_WHAT IS EXPECTED_. Track down every line below that holds "Contribute" and copy it.

Items from a dataset
^^^^^^^^

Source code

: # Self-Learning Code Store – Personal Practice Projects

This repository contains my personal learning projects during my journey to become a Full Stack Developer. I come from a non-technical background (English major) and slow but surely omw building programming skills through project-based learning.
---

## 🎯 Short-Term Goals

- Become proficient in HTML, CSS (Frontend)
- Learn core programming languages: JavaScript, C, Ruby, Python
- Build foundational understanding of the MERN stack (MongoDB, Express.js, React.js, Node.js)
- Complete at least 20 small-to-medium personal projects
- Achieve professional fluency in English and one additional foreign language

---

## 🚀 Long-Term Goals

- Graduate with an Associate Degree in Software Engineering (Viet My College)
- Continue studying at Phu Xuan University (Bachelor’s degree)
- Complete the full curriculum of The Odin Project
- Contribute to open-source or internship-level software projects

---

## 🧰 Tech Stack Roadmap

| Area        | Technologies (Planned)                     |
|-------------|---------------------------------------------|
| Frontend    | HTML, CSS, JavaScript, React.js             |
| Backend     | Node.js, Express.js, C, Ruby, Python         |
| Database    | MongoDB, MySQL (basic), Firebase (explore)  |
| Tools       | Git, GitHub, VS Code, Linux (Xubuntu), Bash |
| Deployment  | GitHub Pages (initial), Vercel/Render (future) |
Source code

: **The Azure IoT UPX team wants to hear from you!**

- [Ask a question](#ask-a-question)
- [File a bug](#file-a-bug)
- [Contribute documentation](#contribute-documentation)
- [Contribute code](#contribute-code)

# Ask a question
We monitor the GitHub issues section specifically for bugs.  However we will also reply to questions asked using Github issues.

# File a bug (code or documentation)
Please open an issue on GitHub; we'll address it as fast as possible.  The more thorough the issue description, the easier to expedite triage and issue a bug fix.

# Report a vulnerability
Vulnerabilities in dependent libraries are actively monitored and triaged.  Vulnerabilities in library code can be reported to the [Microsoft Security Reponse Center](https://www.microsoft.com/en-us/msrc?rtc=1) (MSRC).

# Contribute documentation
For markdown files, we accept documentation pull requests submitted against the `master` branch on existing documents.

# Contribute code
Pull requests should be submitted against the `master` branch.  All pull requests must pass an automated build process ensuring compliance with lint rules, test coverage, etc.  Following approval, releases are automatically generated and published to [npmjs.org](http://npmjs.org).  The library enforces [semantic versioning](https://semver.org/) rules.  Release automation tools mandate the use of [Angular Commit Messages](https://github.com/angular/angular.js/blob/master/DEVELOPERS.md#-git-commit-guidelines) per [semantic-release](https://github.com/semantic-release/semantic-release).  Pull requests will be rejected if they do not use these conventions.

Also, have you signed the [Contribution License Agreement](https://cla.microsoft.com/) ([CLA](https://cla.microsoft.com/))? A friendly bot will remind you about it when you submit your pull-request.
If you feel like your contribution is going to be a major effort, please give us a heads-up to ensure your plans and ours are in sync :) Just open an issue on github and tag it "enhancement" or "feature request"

^^^^^^^^

_FINISHED TASK_.
- Contribute to open-source or internship-level software projects
- [Contribute documentation](#contribute-documentation)
- [Contribute code](#contribute-code)
# Contribute documentation
# Contribute code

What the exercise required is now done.